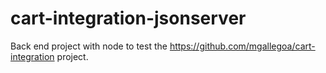 # cart-integration-jsonserver
Back end project with node to test the https://github.com/mgallegoa/cart-integration project.
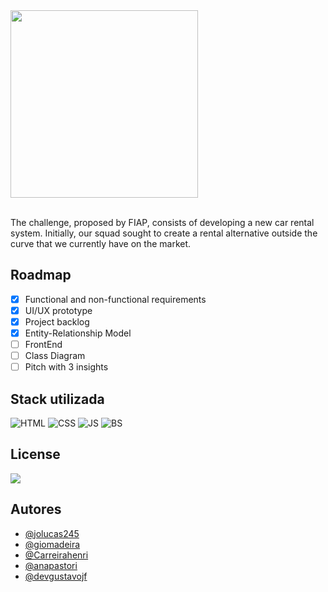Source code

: 
<img style="width: 300px" src="https://github.com/jolucas245/Challenge-BRQ/assets/65248543/4f783d69-360b-4a4a-a5bb-cde1ac978954">
<br><br>

The challenge, proposed by FIAP, consists of developing a new car rental system. Initially, our squad sought to create a rental alternative outside the curve that we currently have on the market.

## Roadmap

- [x]  Functional and non-functional requirements
- [x]  UI/UX prototype
- [x]  Project backlog
- [x]  Entity-Relationship Model
- [ ]  FrontEnd
- [ ]  Class Diagram
- [ ]  Pitch with 3 insights

## Stack utilizada

![HTML](https://img.shields.io/badge/HTML-239120?style=for-the-badge&logo=html5&logoColor=white) ![CSS](https://img.shields.io/badge/CSS-239120?&style=for-the-badge&logo=css3&logoColor=white) ![JS](https://img.shields.io/badge/JavaScript-F7DF1E?style=for-the-badge&logo=JavaScript&logoColor=white) ![BS](https://img.shields.io/badge/Bootstrap-563D7C?style=for-the-badge&logo=bootstrap&logoColor=white)

## License

[<img src="https://img.shields.io/badge/LICENSE-WTFPL-green?style=for-the-badge"/>](https://choosealicense.com/licenses/wtfpl/)

## Autores

- [@jolucas245](https://github.com/jolucas245/)
- [@giomadeira](https://github.com/giomadeira/)
- [@Carreirahenri](https://github.com/Carreirahenri/)
- [@anapastori](https://github.com/anapastori)
- [@devgustavojf](https://github.com/devgustavojf)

-*-

### TASK INSTRUCTIONS
The answer must consist of every line from the listing above that includes the word "shields".

### REPLY
![HTML](https://img.shields.io/badge/HTML-239120?style=for-the-badge&logo=html5&logoColor=white) ![CSS](https://img.shields.io/badge/CSS-239120?&style=for-the-badge&logo=css3&logoColor=white) ![JS](https://img.shields.io/badge/JavaScript-F7DF1E?style=for-the-badge&logo=JavaScript&logoColor=white) ![BS](https://img.shields.io/badge/Bootstrap-563D7C?style=for-the-badge&logo=bootstrap&logoColor=white)
[<img src="https://img.shields.io/badge/LICENSE-WTFPL-green?style=for-the-badge"/>](https://choosealicense.com/licenses/wtfpl/)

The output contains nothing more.